Derzeit werden den Angaben zufolge aufgrund günstigerer Preise für andere Energieträger nur 0,8 Prozent des Primärenergieverbrauchs durch Holz gedeckt. Insgesamt werden in Deutschland jährlich zwischen 30 und 40 Millionen Kubikmeter Rohholz erzeugt und damit zwei Drittel des Jahresverbrauchs gedeckt.

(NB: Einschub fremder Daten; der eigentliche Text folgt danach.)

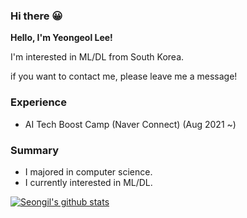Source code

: ### Hi there  😀

**Hello, I'm Yeongeol Lee!**

I'm interested in ML/DL  from South Korea.

if you want to contact me, please leave me a message!

### Experience

- AI Tech Boost Camp (Naver Connect) (Aug 2021 ~)

### Summary

- I majored in computer science.
- I currently interested in ML/DL.

[![Seongil's github stats](https://github-readme-stats.vercel.app/api?username=LeeYeonGeol)](https://github.com/anuraghazra/github-readme-stats)





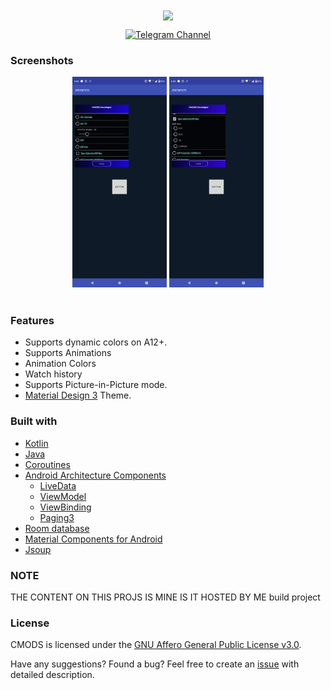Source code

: <div align="center">

<img width="" src="https://github.githubassets.com/assets/profile-first-pr-dark-bc160471dcac.svg"  width=100 height=100  align="center">


[![Telegram Channel](https://img.shields.io/badge/Telegram-Mod-blue?style=flat&logo=telegram)](https://t.me/eucmods)

</div>


### Screenshots

<div align="center">
<div>
<img src="img/img.png" width="30%" />
<img src="img/img2.png" width="30%" />

</div>
</div>

<br>

### Features
- Supports dynamic colors on A12+.
- Supports Animations
- Animation Colors
- Watch history
- Supports Picture-in-Picture mode.
- [Material Design 3](https://m3.material.io/) Theme.

### Built with
- [Kotlin](https://kotlinlang.org/)
- [Java](https://dev.java/)
- [Coroutines](https://kotlinlang.org/docs/reference/coroutines-overview.html)
- [Android Architecture Components](https://developer.android.com/topic/libraries/architecture)
    - [LiveData](https://developer.android.com/topic/libraries/architecture/livedata)
    - [ViewModel](https://developer.android.com/topic/libraries/architecture/viewmodel)
    - [ViewBinding](https://developer.android.com/topic/libraries/view-binding)
    - [Paging3](https://developer.android.com/topic/libraries/architecture/paging/v3-overview)
- [Room database](https://developer.android.com/jetpack/androidx/releases/room)
- [Material Components for Android](https://github.com/material-components/material-components-android)
- [Jsoup](https://jsoup.org/)

### NOTE
THE CONTENT ON THIS PROJS IS MINE IS IT HOSTED BY ME  build project 

### License
CMODS is licensed under the [GNU Affero General Public License v3.0](LICENSE.md).

Have any suggestions? Found a bug? Feel free to create an [issue](https://github.com/MrIKso/AnitubeApp/issues/new) with detailed description.
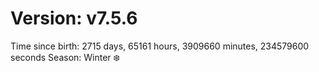 # Version: v7.5.6
Time since birth: 2715 days, 65161 hours, 3909660 minutes, 234579600 seconds
Season: Winter ❄️
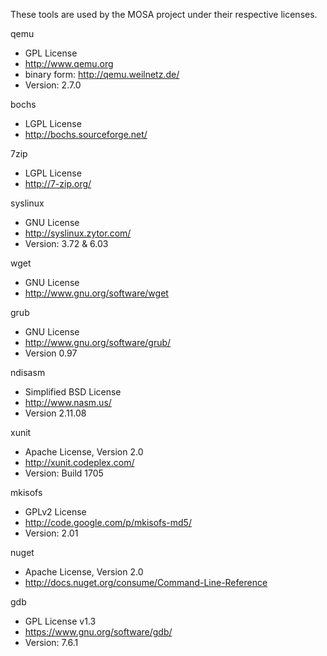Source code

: These tools are used by the MOSA project under their respective licenses.

qemu
- GPL License
- http://www.qemu.org
- binary form: http://qemu.weilnetz.de/
- Version: 2.7.0

bochs
- LGPL License
- http://bochs.sourceforge.net/

7zip
- LGPL License
- http://7-zip.org/

syslinux
- GNU License
- http://syslinux.zytor.com/
- Version: 3.72 & 6.03

wget
- GNU License
- http://www.gnu.org/software/wget

grub
- GNU License
- http://www.gnu.org/software/grub/
- Version 0.97

ndisasm
- Simplified BSD License
- http://www.nasm.us/
- Version 2.11.08

xunit
- Apache License, Version 2.0
- http://xunit.codeplex.com/
- Version: Build 1705

mkisofs
- GPLv2 License
- http://code.google.com/p/mkisofs-md5/
- Version: 2.01

nuget
- Apache License, Version 2.0
- http://docs.nuget.org/consume/Command-Line-Reference

gdb
- GPL License v1.3
- https://www.gnu.org/software/gdb/
- Version: 7.6.1
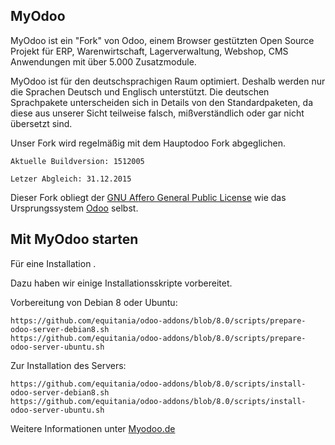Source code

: MyOdoo
----

MyOdoo ist ein "Fork" von Odoo, einem Browser gestützten Open Source Projekt für ERP, Warenwirtschaft, Lagerverwaltung, Webshop, CMS Anwendungen mit über 5.000 Zusatzmodule.

MyOdoo ist für den deutschsprachigen Raum optimiert. Deshalb werden nur die Sprachen Deutsch und Englisch unterstützt.
Die deutschen Sprachpakete unterscheiden sich in Details von den Standardpaketen, da diese aus unserer Sicht teilweise falsch, mißverständlich oder gar nicht übersetzt sind.

Unser Fork wird regelmäßig mit dem Hauptodoo Fork abgeglichen.

`Aktuelle Buildversion: 1512005`

`Letzer Abgleich: 31.12.2015`

Dieser Fork obliegt der <a href="http://www.gnu.org/licenses/licenses.html">GNU Affero General Public License</a> wie das Ursprungssystem <a href="https://www.odoo.com">Odoo</a> selbst.


Mit MyOdoo starten 
-------------------------
Für eine Installation .

Dazu haben wir einige Installationsskripte vorbereitet.

Vorbereitung von Debian 8 oder Ubuntu:

	https://github.com/equitania/odoo-addons/blob/8.0/scripts/prepare-odoo-server-debian8.sh
	https://github.com/equitania/odoo-addons/blob/8.0/scripts/prepare-odoo-server-ubuntu.sh

Zur Installation des Servers:

	https://github.com/equitania/odoo-addons/blob/8.0/scripts/install-odoo-server-debian8.sh
	https://github.com/equitania/odoo-addons/blob/8.0/scripts/install-odoo-server-ubuntu.sh


Weitere Informationen unter <a href="https://www.myoodoo.de">Myodoo.de</a>




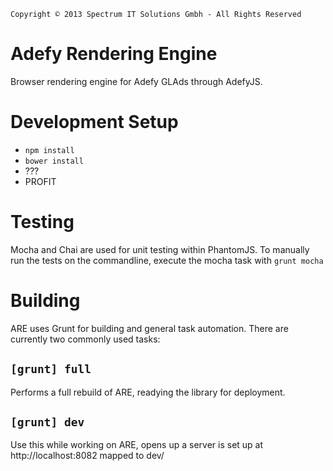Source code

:     Copyright © 2013 Spectrum IT Solutions Gmbh - All Rights Reserved

Adefy Rendering Engine
======================
Browser rendering engine for Adefy GLAds through AdefyJS.

Development Setup
=================
* `npm install`
* `bower install`
* ???
* PROFIT

Testing
=======
Mocha and Chai are used for unit testing within PhantomJS. To manually run the tests on the commandline, execute the mocha task with `grunt mocha`

Building
========
ARE uses Grunt for building and general task automation. There are currently two commonly used tasks:

`[grunt] full`
------------
Performs a full rebuild of ARE, readying the library for deployment.

`[grunt] dev`
-----------
Use this while working on ARE, opens up a server is set up at http://localhost:8082 mapped to dev/

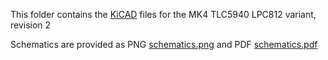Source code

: This folder contains the [KiCAD](http://kicad-pcb.org/) files for the MK4 TLC5940 LPC812 variant, revision 2

Schematics are provided as PNG [schematics.png](schematics.png) and PDF [schematics.pdf](schematics.pdf)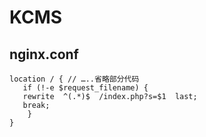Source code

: # KCMS

## nginx.conf

	location / { // …..省略部分代码
	   if (!-e $request_filename) {
	   rewrite  ^(.*)$  /index.php?s=$1  last;
	   break;
	    }
	}
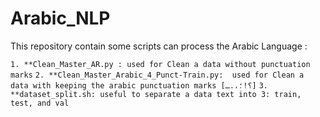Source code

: # Arabic_NLP
This repository contain some scripts can process  the Arabic Language :

 `1. **Clean_Master_AR.py : used for Clean a data without punctuation marks`
 `2. **Clean_Master_Arabic_4_Punct-Train.py:  used for Clean a data with keeping the arabic punctuation marks [؟!؛،.ـ]`
 `3. **dataset_split.sh: useful to separate a data text into 3: train, test, and val`
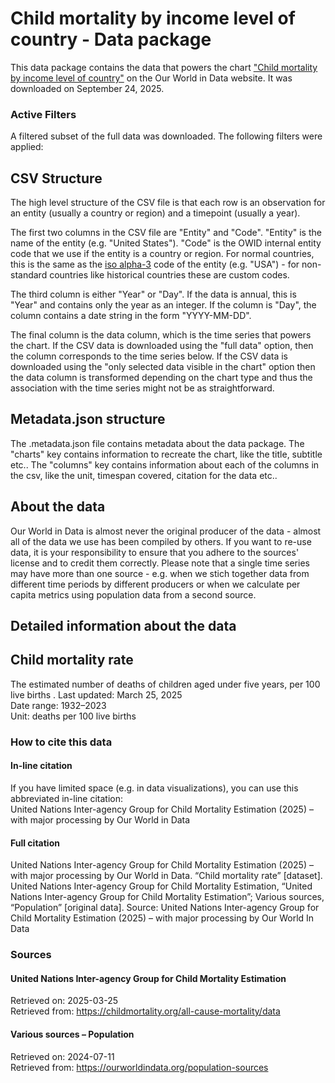 # Child mortality by income level of country - Data package

This data package contains the data that powers the chart ["Child mortality by income level of country"](https://ourworldindata.org/grapher/child-mortality-by-income-level-of-country?v=1&csvType=full&useColumnShortNames=false) on the Our World in Data website. It was downloaded on September 24, 2025.

### Active Filters

A filtered subset of the full data was downloaded. The following filters were applied:

## CSV Structure

The high level structure of the CSV file is that each row is an observation for an entity (usually a country or region) and a timepoint (usually a year).

The first two columns in the CSV file are "Entity" and "Code". "Entity" is the name of the entity (e.g. "United States"). "Code" is the OWID internal entity code that we use if the entity is a country or region. For normal countries, this is the same as the [iso alpha-3](https://en.wikipedia.org/wiki/ISO_3166-1_alpha-3) code of the entity (e.g. "USA") - for non-standard countries like historical countries these are custom codes.

The third column is either "Year" or "Day". If the data is annual, this is "Year" and contains only the year as an integer. If the column is "Day", the column contains a date string in the form "YYYY-MM-DD".

The final column is the data column, which is the time series that powers the chart. If the CSV data is downloaded using the "full data" option, then the column corresponds to the time series below. If the CSV data is downloaded using the "only selected data visible in the chart" option then the data column is transformed depending on the chart type and thus the association with the time series might not be as straightforward.

## Metadata.json structure

The .metadata.json file contains metadata about the data package. The "charts" key contains information to recreate the chart, like the title, subtitle etc.. The "columns" key contains information about each of the columns in the csv, like the unit, timespan covered, citation for the data etc..

## About the data

Our World in Data is almost never the original producer of the data - almost all of the data we use has been compiled by others. If you want to re-use data, it is your responsibility to ensure that you adhere to the sources' license and to credit them correctly. Please note that a single time series may have more than one source - e.g. when we stich together data from different time periods by different producers or when we calculate per capita metrics using population data from a second source.

## Detailed information about the data


## Child mortality rate
The estimated number of deaths of children aged under five years, per 100 live births .
Last updated: March 25, 2025  
Date range: 1932–2023  
Unit: deaths per 100 live births  


### How to cite this data

#### In-line citation
If you have limited space (e.g. in data visualizations), you can use this abbreviated in-line citation:  
United Nations Inter-agency Group for Child Mortality Estimation (2025) – with major processing by Our World in Data

#### Full citation
United Nations Inter-agency Group for Child Mortality Estimation (2025) – with major processing by Our World in Data. “Child mortality rate” [dataset]. United Nations Inter-agency Group for Child Mortality Estimation, “United Nations Inter-agency Group for Child Mortality Estimation”; Various sources, “Population” [original data].
Source: United Nations Inter-agency Group for Child Mortality Estimation (2025) – with major processing by Our World In Data

### Sources

#### United Nations Inter-agency Group for Child Mortality Estimation
Retrieved on: 2025-03-25  
Retrieved from: https://childmortality.org/all-cause-mortality/data  

#### Various sources – Population
Retrieved on: 2024-07-11  
Retrieved from: https://ourworldindata.org/population-sources  


    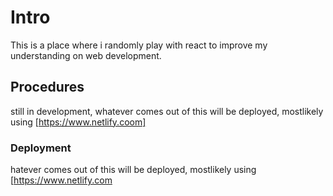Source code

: # Intro
This is a place where i randomly play with react to improve my understanding on web development.

## Procedures

still in development, whatever comes out of this will be deployed, mostlikely using [https://www.netlify.coom]

### Deployment
hatever comes out of this will be deployed, mostlikely using [https://www.netlify.com




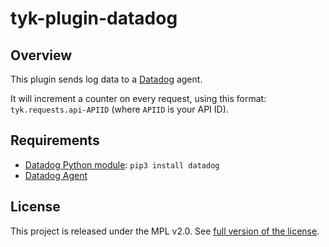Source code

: # tyk-plugin-datadog

## Overview

This plugin sends log data to a [Datadog](https://www.datadoghq.com/) agent.

It will increment a counter on every request, using this format: `tyk.requests.api-APIID` (where `APIID` is your API ID).

## Requirements

- [Datadog Python module](http://datadogpy.readthedocs.io/en/latest/): `pip3 install datadog`
- [Datadog Agent](http://docs.datadoghq.com/guides/basic_agent_usage/)

## License

This project is released under the MPL v2.0. See [full version of the license](LICENSE.md).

Mit dem erstmals vorgelegten Waldbericht entspricht die Bundesregierung laut Borchert den Beschlüssen der UN-Konferenz über Umwelt und Entwicklung, wonach die Teilnehmerstaaten ihre Bemühungen zur Erhaltung des Waldes darlegen sollen. Aus dieser Bestandsaufnahme ergibt sich, daß mehr als zehn Millionen Hektar oder rund 30 Prozent der Fläche in Deutschland bewaldet sind. Davon entfallen 68 Prozent auf Mischwald, ein Viertel auf Nadelbäume, und sechs Prozent sind reine Laubbaumbestände.

Nahezu jeder fünfte Baum ist mehr als 100 Jahre alt, heißt es in dem Bericht. Im Jahr 1992 wurden 6.200 Hektar erstmals aufgeforstet, in den Jahren zuvor waren es 3.000 Hektar. Borchert führte diese Steigerung auf höhere Zuschüsse zurück. Zur Förderung der Forstwirtschaft standen 1992 rund 140 Millionen Mark bereit.

Die Waldschäden weisen dem Bericht zufolge weiterhin ein hohes Niveau auf. Schadensfrei waren bei der jüngsten Erhebung 36 Prozent des Waldes, 40 Prozent weisen leichte Schäden auf, nahezu jeder vierte Baum ist deutlich geschädigt. Zur Erhaltung der Waldökosysteme müßten die Schadstoffemissionen des Verkehrs, der Industrie und der Landwirtschaft weiter gesenkt werden, forderte Borchert pflichtschuldig.

Der SPD-Umweltexperte Michael Müller warf der Regierung angesichts des Waldsterbens Untätigkeit vor. Sie verteile „Trostpflästerchen“, wo es um die Heilung einer schweren Krankheit gehe. Ohne ernsthafte Schritte zu umweltverträglicheren Verkehrssystemen sei die öffentlich geäußerte Sorge um den Waldzustand nicht glaubwürdig. Nicht erwähnt wurden von Müller seine zahlreichen Parteifreunde, die ebenfalls einer antiquierten Verkehrspolitik fröhnen.